A whole group of people wheeled her in. At least 4 of them, she was in an incubator strapped to a gurney with oxygen and a ton of other things. I had to shove myself up to see her and it was very painful since I had not moved since the surgery and wasn’t taking my pain meds. She looked scary and I could hardly see her in there. I knew everyone was watching me it was like they were all waiting on me to break. Guess I should have mentioned that there were probably already 6-7 people in my room before the transport crew brought Winry in.
My husband and his family rushed to the other hospital to sign papers and be there for Winry after her surgery. I was stuck in a bed in a separate hospital 15 minutes away, with all my family and friends just waiting. On September 13th around 8:30 they started her surgery, she was only 23 hours old.   Around 11 that night I finally got a hold of my husband.   Winry came out of the surgery okay, she had a perforated intestine that had leaked bowel inside of her for maybe 2 weeks while she was still in utero, they cleaned it out and gave her a colostomy bag for her waste to go into until the hole could hopefully heal itself.

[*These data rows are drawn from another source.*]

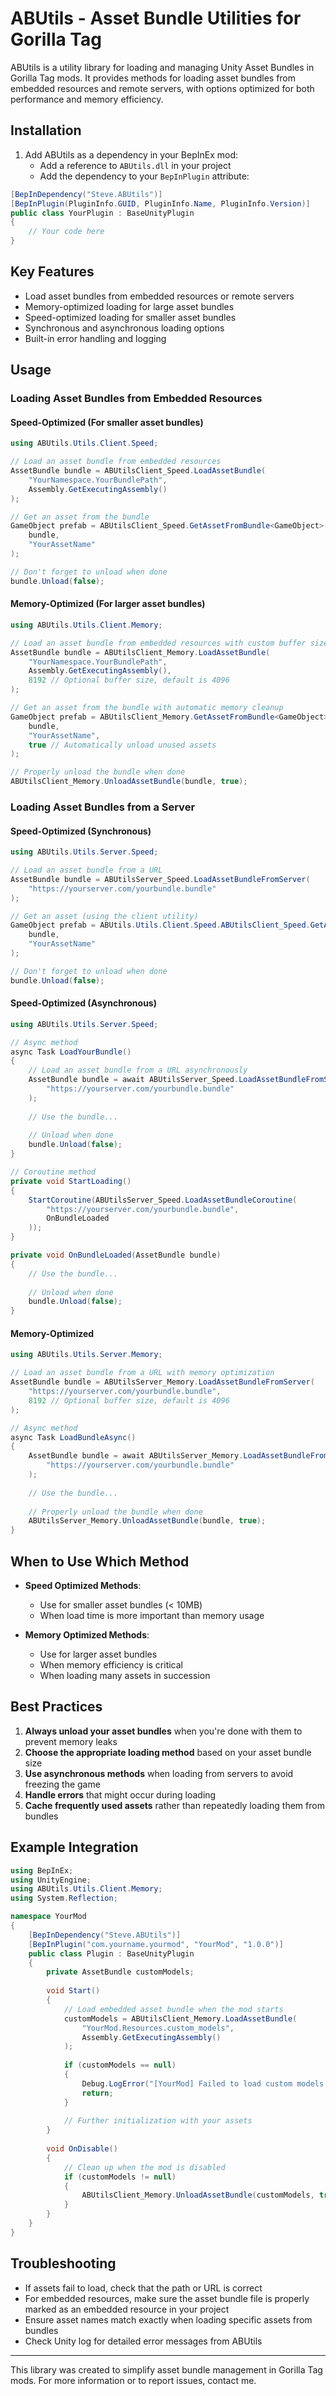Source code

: # ABUtils - Asset Bundle Utilities for Gorilla Tag

ABUtils is a utility library for loading and managing Unity Asset Bundles in Gorilla Tag mods. It provides methods for loading asset bundles from embedded resources and remote servers, with options optimized for both performance and memory efficiency.

## Installation

1. Add ABUtils as a dependency in your BepInEx mod:
   - Add a reference to `ABUtils.dll` in your project
   - Add the dependency to your `BepInPlugin` attribute:
   

```csharp
[BepInDependency("Steve.ABUtils")]
[BepInPlugin(PluginInfo.GUID, PluginInfo.Name, PluginInfo.Version)]
public class YourPlugin : BaseUnityPlugin
{
    // Your code here
}

```

## Key Features

- Load asset bundles from embedded resources or remote servers
- Memory-optimized loading for large asset bundles
- Speed-optimized loading for smaller asset bundles
- Synchronous and asynchronous loading options
- Built-in error handling and logging

## Usage

### Loading Asset Bundles from Embedded Resources

#### Speed-Optimized (For smaller asset bundles)


```csharp
using ABUtils.Utils.Client.Speed;

// Load an asset bundle from embedded resources
AssetBundle bundle = ABUtilsClient_Speed.LoadAssetBundle(
    "YourNamespace.YourBundlePath", 
    Assembly.GetExecutingAssembly()
);

// Get an asset from the bundle
GameObject prefab = ABUtilsClient_Speed.GetAssetFromBundle<GameObject>(
    bundle, 
    "YourAssetName"
);

// Don't forget to unload when done
bundle.Unload(false);

```

#### Memory-Optimized (For larger asset bundles)


```csharp
using ABUtils.Utils.Client.Memory;

// Load an asset bundle from embedded resources with custom buffer size
AssetBundle bundle = ABUtilsClient_Memory.LoadAssetBundle(
    "YourNamespace.YourBundlePath", 
    Assembly.GetExecutingAssembly(), 
    8192 // Optional buffer size, default is 4096
);

// Get an asset from the bundle with automatic memory cleanup
GameObject prefab = ABUtilsClient_Memory.GetAssetFromBundle<GameObject>(
    bundle, 
    "YourAssetName", 
    true // Automatically unload unused assets
);

// Properly unload the bundle when done
ABUtilsClient_Memory.UnloadAssetBundle(bundle, true);

```

### Loading Asset Bundles from a Server

#### Speed-Optimized (Synchronous)


```csharp
using ABUtils.Utils.Server.Speed;

// Load an asset bundle from a URL
AssetBundle bundle = ABUtilsServer_Speed.LoadAssetBundleFromServer(
    "https://yourserver.com/yourbundle.bundle"
);

// Get an asset (using the client utility)
GameObject prefab = ABUtils.Utils.Client.Speed.ABUtilsClient_Speed.GetAssetFromBundle<GameObject>(
    bundle, 
    "YourAssetName"
);

// Don't forget to unload when done
bundle.Unload(false);

```

#### Speed-Optimized (Asynchronous)


```csharp
using ABUtils.Utils.Server.Speed;

// Async method
async Task LoadYourBundle()
{
    // Load an asset bundle from a URL asynchronously
    AssetBundle bundle = await ABUtilsServer_Speed.LoadAssetBundleFromServerAsync(
        "https://yourserver.com/yourbundle.bundle"
    );
    
    // Use the bundle...
    
    // Unload when done
    bundle.Unload(false);
}

// Coroutine method
private void StartLoading()
{
    StartCoroutine(ABUtilsServer_Speed.LoadAssetBundleCoroutine(
        "https://yourserver.com/yourbundle.bundle",
        OnBundleLoaded
    ));
}

private void OnBundleLoaded(AssetBundle bundle)
{
    // Use the bundle...
    
    // Unload when done
    bundle.Unload(false);
}

```

#### Memory-Optimized


```csharp
using ABUtils.Utils.Server.Memory;

// Load an asset bundle from a URL with memory optimization
AssetBundle bundle = ABUtilsServer_Memory.LoadAssetBundleFromServer(
    "https://yourserver.com/yourbundle.bundle",
    8192 // Optional buffer size, default is 4096
);

// Async method
async Task LoadBundleAsync()
{
    AssetBundle bundle = await ABUtilsServer_Memory.LoadAssetBundleFromServerAsync(
        "https://yourserver.com/yourbundle.bundle"
    );
    
    // Use the bundle...
    
    // Properly unload the bundle when done
    ABUtilsServer_Memory.UnloadAssetBundle(bundle, true);
}

```

## When to Use Which Method

- **Speed Optimized Methods**:
  - Use for smaller asset bundles (< 10MB)
  - When load time is more important than memory usage

- **Memory Optimized Methods**:
  - Use for larger asset bundles
  - When memory efficiency is critical
  - When loading many assets in succession

## Best Practices

1. **Always unload your asset bundles** when you're done with them to prevent memory leaks
2. **Choose the appropriate loading method** based on your asset bundle size
3. **Use asynchronous methods** when loading from servers to avoid freezing the game
4. **Handle errors** that might occur during loading
5. **Cache frequently used assets** rather than repeatedly loading them from bundles

## Example Integration


```csharp
using BepInEx;
using UnityEngine;
using ABUtils.Utils.Client.Memory;
using System.Reflection;

namespace YourMod
{
    [BepInDependency("Steve.ABUtils")]
    [BepInPlugin("com.yourname.yourmod", "YourMod", "1.0.0")]
    public class Plugin : BaseUnityPlugin
    {
        private AssetBundle customModels;
        
        void Start()
        {
            // Load embedded asset bundle when the mod starts
            customModels = ABUtilsClient_Memory.LoadAssetBundle(
                "YourMod.Resources.custom_models",
                Assembly.GetExecutingAssembly()
            );
            
            if (customModels == null)
            {
                Debug.LogError("[YourMod] Failed to load custom models!");
                return;
            }
            
            // Further initialization with your assets
        }
        
        void OnDisable()
        {
            // Clean up when the mod is disabled
            if (customModels != null)
            {
                ABUtilsClient_Memory.UnloadAssetBundle(customModels, true);
            }
        }
    }
}

```

## Troubleshooting

- If assets fail to load, check that the path or URL is correct
- For embedded resources, make sure the asset bundle file is properly marked as an embedded resource in your project
- Ensure asset names match exactly when loading specific assets from bundles
- Check Unity log for detailed error messages from ABUtils

---

This library was created to simplify asset bundle management in Gorilla Tag mods. For more information or to report issues, contact me.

That Wednesday the day after her surgery and not even 48 hours after the c section the on call Dr discharged me so I could go to the other hospital to see my daughter.   I had just gotten up out of bed for the first time at midnight the night before. It was awful, almost the worst pain I’ve ever felt before. I almost fell back onto the bed. No one had told me not to try standing straight up after the surgery. I hobbled into the bathroom shaking from the pain and ended up bleeding all over the floor because it took me so long to sit down on the toilet. My nurse got me cleaned up and back into bed.   My family had driven to Old Navy to get me some clothes to wear home, and my sister drove me to the Children’s hospital. My Mom brought a wheel chair and took me up to see my daughter. 
 (1 day after surgery)

Winry had the breathing tube a little less than a week and was off morphine in the same amount of time, on my birthday September 23rd she had her first taste of breast milk. She was doing great and moving right along until Wednesday October 5th when she developed a bowel infection. That set her back a couple of weeks.

This was by far the hardest thing I have ever gone through and hopefully the hardest thing Winry ever goes through.  There is nothing worse than seeing your child sick and in pain, knowing there is nothing you can do about it, and that it happened somehow while she was still inside you, the one place she should have been the safest.